To start tonemapping an HDR file click the "Tonemap" button in the tonemappimg panel or use Ctrl+T shortcut.
The tone mapping step first applies to the HDR the gamma value specified by the pregamma value, then the tone mapping operator is applied.
Adjusting pregamma is an optional step, so you can safely start with picking an operator. The available operators are listed in a combobox on top of Tone Mapping Panel. Most useful operators are listed first. The last two operators, Ashikhmin and Pattanaik, have less practical use for photography, but can be of interest for robotic vision specialists.
Having chosen the operator, tweak its settings, choose resulting size and click Tonemap button in the bottom to tonemap an HDR image to an LDR image. Please see the "Tonemapping operators reference" chapter for details on using a particular operator.
To tonemap only a part of the HDR for a quick preview you can select a rectangle of the image using the mouse and click the Tonemap button.
Alternatively you can click on the small preview images on the right panel.
Because three of nine available operators (both Mantiuks and Fattal) are gradient domain operators that cannot provide consistent results on all result sizes by design, the preview function is not very accurtate for those operators, so the selection method is preferred.
If you wish to compare several results with different settings, click the Lock Images button in the toolbar and use navigation widget in the lower right corner of an image to pan around. Select another image with the Previous and Next buttons and note that contents of every image window will be synced.
Sometimes the tonemapped LDR image is either too bright or too dark. You can adjust brightness using Levels dialog (Adjust Levels button in the toolbar) that works just like in GIMP, Krita, Photoshop or any similar raster graphics editor with the only exception that it works on luminance channel only.

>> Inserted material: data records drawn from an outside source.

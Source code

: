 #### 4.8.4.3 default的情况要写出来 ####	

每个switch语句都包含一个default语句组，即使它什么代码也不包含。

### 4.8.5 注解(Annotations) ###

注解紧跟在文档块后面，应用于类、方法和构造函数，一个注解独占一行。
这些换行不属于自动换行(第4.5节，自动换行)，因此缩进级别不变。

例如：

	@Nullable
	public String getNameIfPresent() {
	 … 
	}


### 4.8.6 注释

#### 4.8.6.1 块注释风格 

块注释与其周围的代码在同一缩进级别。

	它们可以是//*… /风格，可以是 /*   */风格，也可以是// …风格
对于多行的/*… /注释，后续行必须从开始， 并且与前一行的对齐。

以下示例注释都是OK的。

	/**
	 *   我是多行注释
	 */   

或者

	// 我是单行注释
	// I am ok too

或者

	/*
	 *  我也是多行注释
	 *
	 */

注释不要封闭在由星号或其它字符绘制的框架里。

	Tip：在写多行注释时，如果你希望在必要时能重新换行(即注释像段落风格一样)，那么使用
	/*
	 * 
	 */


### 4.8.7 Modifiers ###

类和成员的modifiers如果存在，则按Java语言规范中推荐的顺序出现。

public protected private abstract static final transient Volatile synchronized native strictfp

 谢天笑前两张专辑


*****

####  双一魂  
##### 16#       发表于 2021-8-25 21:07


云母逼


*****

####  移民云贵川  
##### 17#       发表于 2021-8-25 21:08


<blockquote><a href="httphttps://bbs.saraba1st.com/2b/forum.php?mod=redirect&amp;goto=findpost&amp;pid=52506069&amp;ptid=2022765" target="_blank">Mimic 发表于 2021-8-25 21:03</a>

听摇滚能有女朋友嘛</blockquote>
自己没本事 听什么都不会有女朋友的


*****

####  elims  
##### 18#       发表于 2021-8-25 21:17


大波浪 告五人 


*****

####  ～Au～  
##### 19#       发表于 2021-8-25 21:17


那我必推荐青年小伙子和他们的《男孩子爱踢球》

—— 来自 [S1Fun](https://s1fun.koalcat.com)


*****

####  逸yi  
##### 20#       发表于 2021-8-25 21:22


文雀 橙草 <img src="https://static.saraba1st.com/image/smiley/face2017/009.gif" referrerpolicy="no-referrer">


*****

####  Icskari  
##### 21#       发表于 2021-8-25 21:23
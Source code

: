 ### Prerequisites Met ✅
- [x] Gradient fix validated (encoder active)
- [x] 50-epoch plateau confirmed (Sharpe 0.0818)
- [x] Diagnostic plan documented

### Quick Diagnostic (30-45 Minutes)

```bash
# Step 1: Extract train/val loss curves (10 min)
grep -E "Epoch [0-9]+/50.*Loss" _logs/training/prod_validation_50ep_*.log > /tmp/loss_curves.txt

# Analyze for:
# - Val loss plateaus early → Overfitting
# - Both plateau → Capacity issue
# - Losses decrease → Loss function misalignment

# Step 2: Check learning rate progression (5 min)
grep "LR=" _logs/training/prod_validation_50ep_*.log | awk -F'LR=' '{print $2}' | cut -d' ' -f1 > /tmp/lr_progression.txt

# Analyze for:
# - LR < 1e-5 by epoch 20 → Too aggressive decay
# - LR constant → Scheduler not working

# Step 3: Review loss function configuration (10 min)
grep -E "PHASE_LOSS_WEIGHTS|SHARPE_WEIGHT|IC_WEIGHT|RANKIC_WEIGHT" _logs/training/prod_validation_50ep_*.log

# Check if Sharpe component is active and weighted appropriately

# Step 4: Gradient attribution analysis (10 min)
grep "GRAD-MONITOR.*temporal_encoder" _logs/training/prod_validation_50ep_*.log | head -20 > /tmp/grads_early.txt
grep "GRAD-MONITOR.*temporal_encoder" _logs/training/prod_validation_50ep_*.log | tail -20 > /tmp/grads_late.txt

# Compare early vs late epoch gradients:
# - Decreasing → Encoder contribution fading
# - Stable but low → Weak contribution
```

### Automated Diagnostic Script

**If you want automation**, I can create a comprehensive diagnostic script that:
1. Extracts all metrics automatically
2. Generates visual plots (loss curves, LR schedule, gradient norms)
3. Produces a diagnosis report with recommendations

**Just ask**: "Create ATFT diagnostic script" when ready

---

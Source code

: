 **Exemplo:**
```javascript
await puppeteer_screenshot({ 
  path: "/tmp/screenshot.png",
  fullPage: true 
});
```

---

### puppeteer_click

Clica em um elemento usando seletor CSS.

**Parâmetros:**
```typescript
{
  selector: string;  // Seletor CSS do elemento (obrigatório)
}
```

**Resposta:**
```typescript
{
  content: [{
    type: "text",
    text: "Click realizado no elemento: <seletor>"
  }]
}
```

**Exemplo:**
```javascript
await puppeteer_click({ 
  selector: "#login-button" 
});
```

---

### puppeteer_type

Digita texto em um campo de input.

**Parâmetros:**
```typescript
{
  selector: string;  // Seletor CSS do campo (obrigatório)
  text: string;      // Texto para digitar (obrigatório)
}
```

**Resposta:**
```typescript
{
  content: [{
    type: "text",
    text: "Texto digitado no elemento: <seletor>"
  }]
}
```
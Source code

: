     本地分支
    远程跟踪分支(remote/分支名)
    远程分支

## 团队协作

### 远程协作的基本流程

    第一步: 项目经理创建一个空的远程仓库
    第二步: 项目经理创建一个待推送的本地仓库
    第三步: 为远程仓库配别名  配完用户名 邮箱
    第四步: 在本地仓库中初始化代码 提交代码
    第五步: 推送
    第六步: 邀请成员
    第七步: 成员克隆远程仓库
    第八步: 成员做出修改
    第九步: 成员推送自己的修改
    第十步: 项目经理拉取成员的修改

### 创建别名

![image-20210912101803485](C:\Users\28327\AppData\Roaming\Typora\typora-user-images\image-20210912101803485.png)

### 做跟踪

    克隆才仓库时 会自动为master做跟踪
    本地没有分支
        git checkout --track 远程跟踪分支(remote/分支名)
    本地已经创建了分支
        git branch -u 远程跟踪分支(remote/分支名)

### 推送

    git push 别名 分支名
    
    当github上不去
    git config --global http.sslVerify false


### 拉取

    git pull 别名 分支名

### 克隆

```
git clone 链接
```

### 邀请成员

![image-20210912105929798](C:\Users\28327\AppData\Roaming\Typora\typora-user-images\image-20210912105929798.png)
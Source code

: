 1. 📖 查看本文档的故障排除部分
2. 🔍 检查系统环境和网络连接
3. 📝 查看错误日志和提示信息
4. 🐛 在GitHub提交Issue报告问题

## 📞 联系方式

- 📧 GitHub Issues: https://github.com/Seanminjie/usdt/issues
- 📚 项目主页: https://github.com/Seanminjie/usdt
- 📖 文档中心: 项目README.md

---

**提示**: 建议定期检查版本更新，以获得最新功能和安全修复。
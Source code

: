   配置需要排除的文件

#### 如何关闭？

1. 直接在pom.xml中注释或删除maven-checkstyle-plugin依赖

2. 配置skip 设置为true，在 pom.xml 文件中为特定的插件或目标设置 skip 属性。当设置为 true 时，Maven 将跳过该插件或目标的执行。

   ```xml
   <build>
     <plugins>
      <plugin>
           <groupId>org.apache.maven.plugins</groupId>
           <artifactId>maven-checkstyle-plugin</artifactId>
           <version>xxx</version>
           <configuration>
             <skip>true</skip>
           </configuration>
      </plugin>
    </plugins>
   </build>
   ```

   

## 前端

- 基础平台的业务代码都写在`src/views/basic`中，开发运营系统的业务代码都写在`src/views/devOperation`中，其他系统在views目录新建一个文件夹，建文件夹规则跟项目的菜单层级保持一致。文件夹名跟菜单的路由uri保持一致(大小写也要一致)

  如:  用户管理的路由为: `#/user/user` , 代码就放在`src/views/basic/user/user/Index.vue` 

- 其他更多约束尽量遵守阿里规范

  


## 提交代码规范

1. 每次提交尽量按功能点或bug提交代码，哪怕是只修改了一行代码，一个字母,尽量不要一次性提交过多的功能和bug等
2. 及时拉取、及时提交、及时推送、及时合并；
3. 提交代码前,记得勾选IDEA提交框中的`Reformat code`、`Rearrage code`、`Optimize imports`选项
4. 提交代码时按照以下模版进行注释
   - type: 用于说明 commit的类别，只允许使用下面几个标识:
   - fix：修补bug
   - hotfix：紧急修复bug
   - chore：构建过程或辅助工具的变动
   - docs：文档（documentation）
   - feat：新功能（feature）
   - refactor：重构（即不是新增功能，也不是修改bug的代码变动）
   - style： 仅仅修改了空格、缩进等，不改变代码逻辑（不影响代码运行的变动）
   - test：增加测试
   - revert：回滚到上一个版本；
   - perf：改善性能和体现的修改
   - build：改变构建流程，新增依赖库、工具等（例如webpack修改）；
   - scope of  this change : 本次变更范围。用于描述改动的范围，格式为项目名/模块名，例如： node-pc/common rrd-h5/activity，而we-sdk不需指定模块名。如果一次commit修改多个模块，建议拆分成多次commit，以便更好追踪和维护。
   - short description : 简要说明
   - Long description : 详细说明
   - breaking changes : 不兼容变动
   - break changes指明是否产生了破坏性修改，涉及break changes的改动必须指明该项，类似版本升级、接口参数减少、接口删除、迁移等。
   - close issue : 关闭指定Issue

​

If you have a lot of pictures shot in same lighting conditions or just wish to save current tonemapping settings for future use, you can save them to a text file or in a centralized database. Use "Save..." button in the Tone Mapping Panel under Tonemapping Settings for save to a file or the small "save" button above to save in the database. You then can add a comment that describe your settings. Use the "Load" buttons to reload the previously saved settings.
The text file contains:
Please note that since version 1.8.4 the application (at the time named Qtpfsgui) uses a new file format which doesn't contain the postgamma setting.